Hi, everyone. "Moriarty" here with some Rumblings From The Lab...

Oliver Stone’s WORLD TRADE CENTER is handsomely produced, and it’s obviously the work of a master craftsman working with the very best technical support that money can buy. Nicolas Cage and Michael Pena do solid work in the leads of the film, and Maria Bello and Maggie Gyllenhaal both invest a lot of honest, painful emotion into their roles as well. Craig Armstrong’s score is the very model of tasteful emotional restraint. The rest of the supporting cast all makes the most of their time onscreen.

And honestly... it all just washed right over me and was gone as soon as the credits rolled.

Earlier this year, I was fairly knocked out by UNITED 93, and the more time I’ve had to reflect on it, the more I like that film. I think it manages to avoid all the pitfalls that come from trying to make dramatic material from the freshest wound that we as Americans share. With WORLD TRADE CENTER, Oliver Stone’s made the most conventional film of his career, a bit of feature-length career rehab that works in large part. It’s not a bad film, but neither is it the sort of film I’ll ever revisit. It’s very sincere and well-intentioned, but it’s also everything I was afraid of seeing when Hollywood finally got around to tackling 9/11. We’re about a month out from the fifth anniversary at this point, and despite “Too soon!” having become a recurring joke in our talkbacks, there are people who genuinely still feel that way. They don’t want to be challenged.
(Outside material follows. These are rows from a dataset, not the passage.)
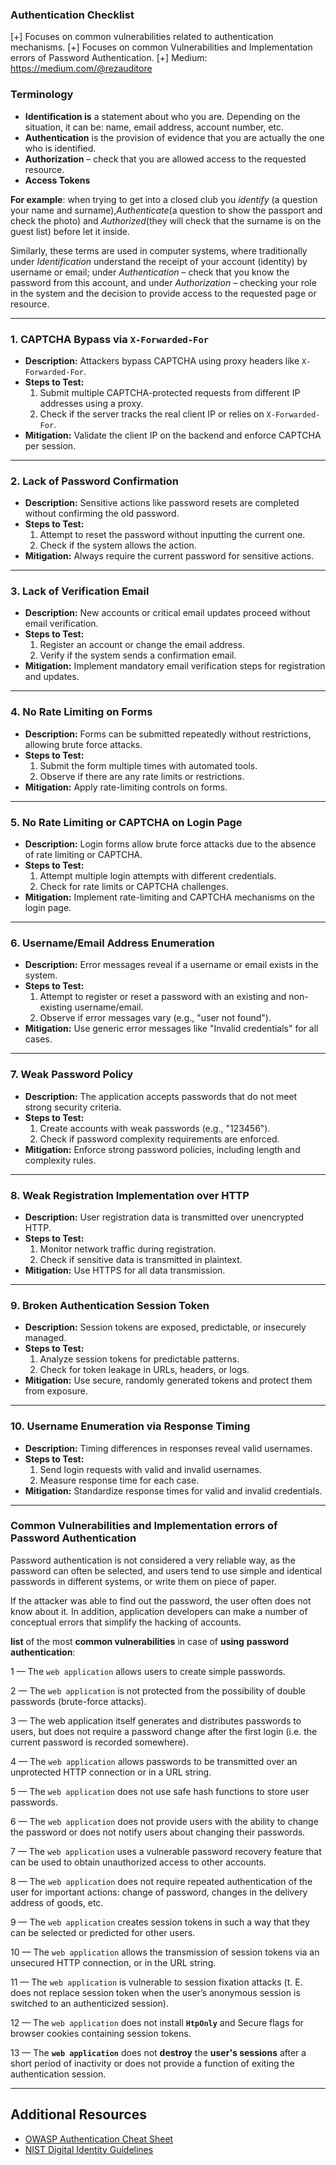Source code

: ### **Authentication Checklist**

[+] Focuses on common vulnerabilities related to authentication mechanisms.
[+] Focuses on common Vulnerabilities and Implementation errors of Password Authentication.
[+] Medium: https://medium.com/@rezauditore

### **Terminology**

- **Identification is** a statement about who you are. Depending on the situation, it can be: name, email address, account number, etc.
- **Authentication** is the provision of evidence that you are actually the one who is identified.
- **Authorization** – check that you are allowed access to the requested resource.
- **Access Tokens**

**For example**: when trying to get into a closed club you *identify* (a question your name and surname),*Authenticate*(a question to show the passport and check the photo) and *Authorized*(they will check that the surname is on the guest list) before let it inside.

Similarly, these terms are used in computer systems, where traditionally under *Identification* understand the receipt of your account (identity) by username or email; under *Authentication* – check that you know the password from this account, and under *Authorization* – checking your role in the system and the decision to provide access to the requested page or resource.
  
---
### 1. CAPTCHA Bypass via `X-Forwarded-For`
- **Description:** Attackers bypass CAPTCHA using proxy headers like `X-Forwarded-For`.
- **Steps to Test:**
  1. Submit multiple CAPTCHA-protected requests from different IP addresses using a proxy.
  2. Check if the server tracks the real client IP or relies on `X-Forwarded-For`.
- **Mitigation:** Validate the client IP on the backend and enforce CAPTCHA per session.

---

### 2. Lack of Password Confirmation
- **Description:** Sensitive actions like password resets are completed without confirming the old password.
- **Steps to Test:**
  1. Attempt to reset the password without inputting the current one.
  2. Check if the system allows the action.
- **Mitigation:** Always require the current password for sensitive actions.

---

### 3. Lack of Verification Email
- **Description:** New accounts or critical email updates proceed without email verification.
- **Steps to Test:**
  1. Register an account or change the email address.
  2. Verify if the system sends a confirmation email.
- **Mitigation:** Implement mandatory email verification steps for registration and updates.

---

### 4. No Rate Limiting on Forms
- **Description:** Forms can be submitted repeatedly without restrictions, allowing brute force attacks.
- **Steps to Test:**
  1. Submit the form multiple times with automated tools.
  2. Observe if there are any rate limits or restrictions.
- **Mitigation:** Apply rate-limiting controls on forms.

---

### 5. No Rate Limiting or CAPTCHA on Login Page
- **Description:** Login forms allow brute force attacks due to the absence of rate limiting or CAPTCHA.
- **Steps to Test:**
  1. Attempt multiple login attempts with different credentials.
  2. Check for rate limits or CAPTCHA challenges.
- **Mitigation:** Implement rate-limiting and CAPTCHA mechanisms on the login page.

---

### 6. Username/Email Address Enumeration
- **Description:** Error messages reveal if a username or email exists in the system.
- **Steps to Test:**
  1. Attempt to register or reset a password with an existing and non-existing username/email.
  2. Observe if error messages vary (e.g., "user not found").
- **Mitigation:** Use generic error messages like "Invalid credentials" for all cases.

---

### 7. Weak Password Policy
- **Description:** The application accepts passwords that do not meet strong security criteria.
- **Steps to Test:**
  1. Create accounts with weak passwords (e.g., "123456").
  2. Check if password complexity requirements are enforced.
- **Mitigation:** Enforce strong password policies, including length and complexity rules.

---

### 8. Weak Registration Implementation over HTTP
- **Description:** User registration data is transmitted over unencrypted HTTP.
- **Steps to Test:**
  1. Monitor network traffic during registration.
  2. Check if sensitive data is transmitted in plaintext.
- **Mitigation:** Use HTTPS for all data transmission.

---

### 9. Broken Authentication Session Token
- **Description:** Session tokens are exposed, predictable, or insecurely managed.
- **Steps to Test:**
  1. Analyze session tokens for predictable patterns.
  2. Check for token leakage in URLs, headers, or logs.
- **Mitigation:** Use secure, randomly generated tokens and protect them from exposure.

---

### 10. Username Enumeration via Response Timing
- **Description:** Timing differences in responses reveal valid usernames.
- **Steps to Test:**
  1. Send login requests with valid and invalid usernames.
  2. Measure response time for each case.
- **Mitigation:** Standardize response times for valid and invalid credentials.

---

### **Common Vulnerabilities and Implementation errors of** Password Authentication

Password authentication is not considered a very reliable way, as the password can often be selected, and users tend to use simple and identical passwords in different systems, or write them on piece of paper.

If the attacker was able to find out the password, the user often does not know about it. In addition, application developers can make a number of conceptual errors that simplify the hacking of accounts.

**list** of the most **common vulnerabilities** in case of **using** **password** **authentication**:

1 — The `web application` allows users to create simple passwords.

2 — The `web application` is not protected from the possibility of double passwords (brute-force attacks).

3 — The web application itself generates and distributes passwords to users, but does not require a password change after the first login (i.e. the current password is recorded somewhere).

4 — The `web application` allows passwords to be transmitted over an unprotected HTTP connection or in a URL string. 

5 — The `web application` does not use safe hash functions to store user passwords.

6 — The `web application` does not provide users with the ability to change the password or does not notify users about changing their passwords.

7 — The `web application` uses a vulnerable password recovery feature that can be used to obtain unauthorized access to other accounts.

8 — The `web application` does not require repeated authentication of the user for important actions: change of password, changes in the delivery address of goods, etc.

9 — The `web application` creates session tokens in such a way that they can be selected or predicted for other users.

10 — The `web application` allows the transmission of session tokens via an unsecured HTTP connection, or in the URL string.

11 — The `web application` is vulnerable to session fixation attacks (t. E. does not replace session token when the user’s anonymous session is switched to an authenticized session).

12 — The `web application` does not install **`HtpOnly`** and Secure flags for browser cookies containing session tokens.

13 — The **`web application`** does not **destroy** the **user's sessions** after a short period of inactivity or does not provide a function of exiting the authentication session.

---
  
## Additional Resources
- [OWASP Authentication Cheat Sheet](https://cheatsheetseries.owasp.org/cheatsheets/Authentication_Cheat_Sheet.html)
- [NIST Digital Identity Guidelines](https://pages.nist.gov/800-63-3/)
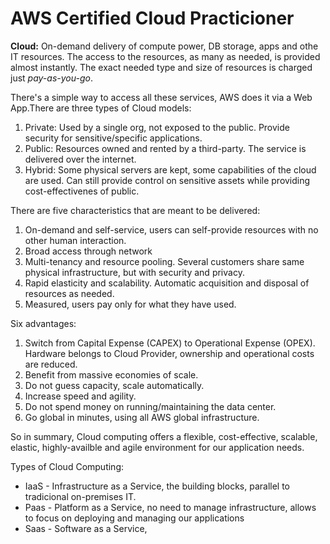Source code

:# AWS Certified Cloud Practicioner
**Cloud:** On-demand delivery of compute power, DB storage, apps and othe IT resources.
The access to the resources, as many as needed, is provided almost instantly. The exact
needed type and size of resources is charged just _pay-as-you-go_.

There's a simple way to access all these services, AWS does it via a Web App.There are
three types of Cloud models:
1. Private: Used by a single org, not exposed to the public. Provide security for
sensitive/specific applications.
2. Public: Resources owned and rented by a third-party. The service is delivered over
the internet.
3. Hybrid: Some physical servers are kept, some capabilities of the cloud are used. Can
still provide control on sensitive assets while providing cost-effectivenes of public.

There are five characteristics that are meant to be delivered:
1. On-demand and self-service, users can self-provide resources with no other human
interaction.
2. Broad access through network
3. Multi-tenancy and resource pooling. Several customers share same physical
infrastructure, but with security and privacy.
4. Rapid elasticity and scalability. Automatic acquisition and disposal of resources as
needed.
5. Measured, users pay only for what they have used.

Six advantages:
1. Switch from Capital Expense (CAPEX) to Operational Expense (OPEX). Hardware belongs
to Cloud Provider, ownership and operational costs are reduced.
2. Benefit from massive economies of scale.
3. Do not guess capacity, scale automatically.
4. Increase speed and agility.
5. Do not spend money on running/maintaining the data center.
6. Go global in minutes, using all AWS global infrastructure.

So in summary, Cloud computing offers a flexible, cost-effective, scalable, elastic,
highly-availble and agile environment for our application needs.

Types of Cloud Computing:
* IaaS - Infrastructure as a Service, the building blocks, parallel to tradicional
on-premises IT.
* Paas - Platform as a Service, no need to manage infrastructure, allows to focus on
deploying and managing our applications
* Saas - Software as a Service,
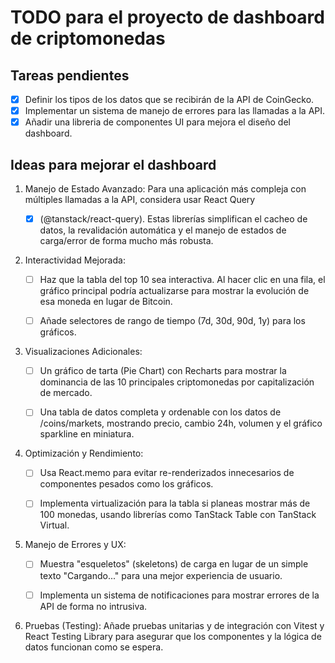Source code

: # TODO para el proyecto de dashboard de criptomonedas

## Tareas pendientes

- [X] Definir los tipos de los datos que se recibirán de la API de CoinGecko.
- [X] Implementar un sistema de manejo de errores para las llamadas a la API.
- [X] Añadir una libreria de componentes UI para mejora el diseño del dashboard.

## Ideas para mejorar el dashboard

1. Manejo de Estado Avanzado: Para una aplicación más compleja con múltiples llamadas a la API, considera usar React Query
    - [X] (@tanstack/react-query). Estas librerías simplifican el cacheo de datos, la revalidación automática y el manejo de estados de carga/error de forma mucho más robusta.


2. Interactividad Mejorada:
    - [ ] Haz que la tabla del top 10 sea interactiva. Al hacer clic en una fila, el gráfico principal podría actualizarse para mostrar la evolución de esa moneda en lugar de Bitcoin.
    - [ ] Añade selectores de rango de tiempo (7d, 30d, 90d, 1y) para los gráficos.


3. Visualizaciones Adicionales:
    - [ ] Un gráfico de tarta (Pie Chart) con Recharts para mostrar la dominancia de las 10 principales criptomonedas por capitalización de mercado.
    - [ ] Una tabla de datos completa y ordenable con los datos de /coins/markets, mostrando precio, cambio 24h, volumen y el gráfico sparkline en miniatura.


4. Optimización y Rendimiento:
    - [ ] Usa React.memo para evitar re-renderizados innecesarios de componentes pesados como los gráficos.
    - [ ] Implementa virtualización para la tabla si planeas mostrar más de 100 monedas, usando librerías como TanStack Table
      con TanStack Virtual.


5. Manejo de Errores y UX:
    - [ ] Muestra "esqueletos" (skeletons) de carga en lugar de un simple texto "Cargando..." para una mejor experiencia de
      usuario.
    - [ ] Implementa un sistema de notificaciones para mostrar errores de la API de forma no intrusiva.


6. Pruebas (Testing): Añade pruebas unitarias y de integración con Vitest y React Testing Library para asegurar que los
   componentes y la lógica de datos funcionan como se espera.
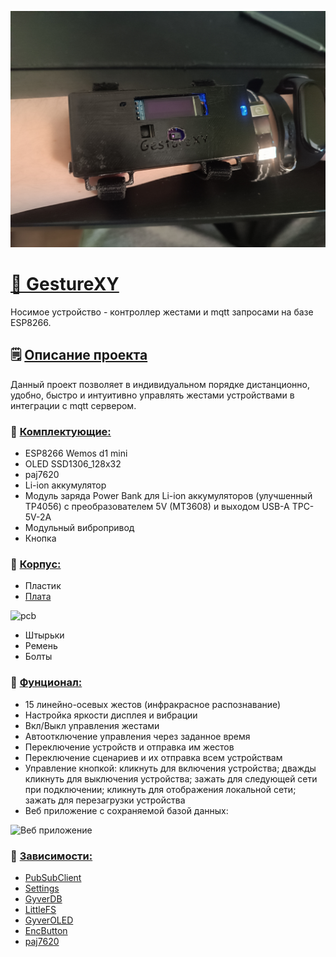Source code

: ![GestureXY](https://github.com/MagmaXY/GestureXY/blob/main/device.png)

# [🤟 GestureXY](https://drive.google.com/drive/folders/1p2T1dCGA9s0eW435RHl4DeHti2FkGzYV)
Носимое устройство - контроллер жестами и mqtt запросами на базе ESP8266.

## 🗒 [Описание проекта](https://github.com/MagmaXY/GestureXY/blob/main/README.md)
Данный проект позволяет в индивидуальном порядке дистанционно, удобно, быстро и интуитивно управлять жестами устройствами в интеграции с mqtt сервером.

### 📑 [Комплектующие:](https://github.com/MagmaXY/GestureXY/blob/main/scheme.png)
* ESP8266 Wemos d1 mini
* OLED SSD1306_128x32
* paj7620
* Li-ion аккумулятор
* Модуль заряда Power Bank для Li-ion аккумуляторов (улучшенный TP4056) c преобразователем 5V (MT3608) и выходом USB-A TPC-5V-2A
* Модульный вибропривод
* Кнопка
### 📑 [Корпус:](https://github.com/MagmaXY/GestureXY/tree/main/3d%20%20models)
* Пластик
* [Плата](https://oshwlab.com/magmaxy/pcb_smd_gesturexy)
  
 ![pcb](https://github.com/user-attachments/assets/9ee1ceb0-2e2e-4c00-a577-98d96819bde7)

* Штырьки
* Ремень
* Болты
### 📑 [Фунционал:](https://github.com/MagmaXY/GestureXY/tree/main/firmware)
* 15 линейно-осевых жестов (инфракрасное распознавание)
* Настройка яркости дисплея и вибрации
* Вкл/Выкл управления жестами
* Автоотключение управления через заданное время
* Переключение устройств и отправка им жестов
* Переключение сценариев и их отправка всем устройствам
* Управление кнопкой: кликнуть для включения устройства; дважды кликнуть для выключения устройства; зажать для следующей сети при подключении; кликнуть для отображения локальной сети; зажать для перезагрузки устройства
* Веб приложение с сохраняемой базой данных:
  
![Веб приложение](https://github.com/user-attachments/assets/4be93591-d852-42bd-837f-b62f5766fe21)



### 🛐 [Зависимости:](https://www.arduino.cc/en/software)
* [PubSubClient](https://github.com/knolleary/pubsubclient) 
* [Settings](https://github.com/GyverLibs/Settings) 
* [GyverDB](https://github.com/GyverLibs/GyverDB) 
* [LittleFS](https://github.com/littlefs-project/littlefs) 
* [GyverOLED](https://github.com/GyverLibs/GyverOLED) 
* [EncButton](https://github.com/GyverLibs/EncButton) 
* [paj7620](https://github.com/Seeed-Studio/Grove_Gesture)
They don’t want to be confronted about the politics behind that day. They don’t want to sit in a theater and feel bad about the events of 9/11. And I don’t blame them. So if you want a movie that will allow you to feel as good as you possibly can about that day, a film that exists completely outside even the most far-reaching conspiracy theories, then WORLD TRADE CENTER is the safest bet there is. The fact that this is an Oliver Stone movie is perhaps the only surprising thing about it.

Andrea Berloff’s script is pretty much the beginning, middle, and end of what’s wrong with the film. Admittedly, she’s bound by reality in terms of what she could or couldn’t write, since she chose to use real-life characters. John McLoughlin and Will Jimeno were the 18th and 19th people (out of 20) rescued from the rubble after the towers of the Trade Center fell. The film is the story of how they got trapped, and then how they got rescued. Knowing that walking in, which is sort of unavoidable since the real McLoughlin and Jimeno have been on the publicity trailer promoting the movie, there’s not a lot in the way of dramatic tension in the movie. I think the best stuff is probably the first forty minutes or so, as Stone gradually brings us into the horror and chaos of the day. The way he shows the city waking up, the way he gradually adds layer after layer of sound, it’s incredibly skilled filmmaking. Even so, it’s the filmmaking I found myself responding to rather than any particular insight offered by the script. We never really learn much of anything besides the barest of details. McLoughlin has a number of kids. Jimeno’s wife is pregnant. And even by the end of the film, there’s really nothing else added to our ideas about who they are. I don’t deny that there is a strong emotional pull generated by much of the family material as Stone cuts back to Allison Jimeno (Gyllenhaal) or Donna McLoughlin (Bello) over the course of the long day as the two policemen lie buried in tons of rubble. You’d have to be fairly hard-hearted not to feel something during those sequences. But more often than not, it feels exploitative, like Berloff’s trading on the easy sympathy generated by our natural feelings about family. And I guess that's what the headline of this review refers to... that feeling of being cornered into feeling something. Berloff doesn't seem to trust the audience to have a reaction, so she continually ladels on some ham-handed details to try and pump up our sympathies. In particular, there are two characters that feel like blatant manipulations, one played by Frank Whaley and the other played by Michael Shannon. They may well be based on real people, but what comes out of their mouths is plastic and only serves to distance me further from the material. I hate feeling someone push me toward an emotional response without earning it, and that's what this film is guiltiest of.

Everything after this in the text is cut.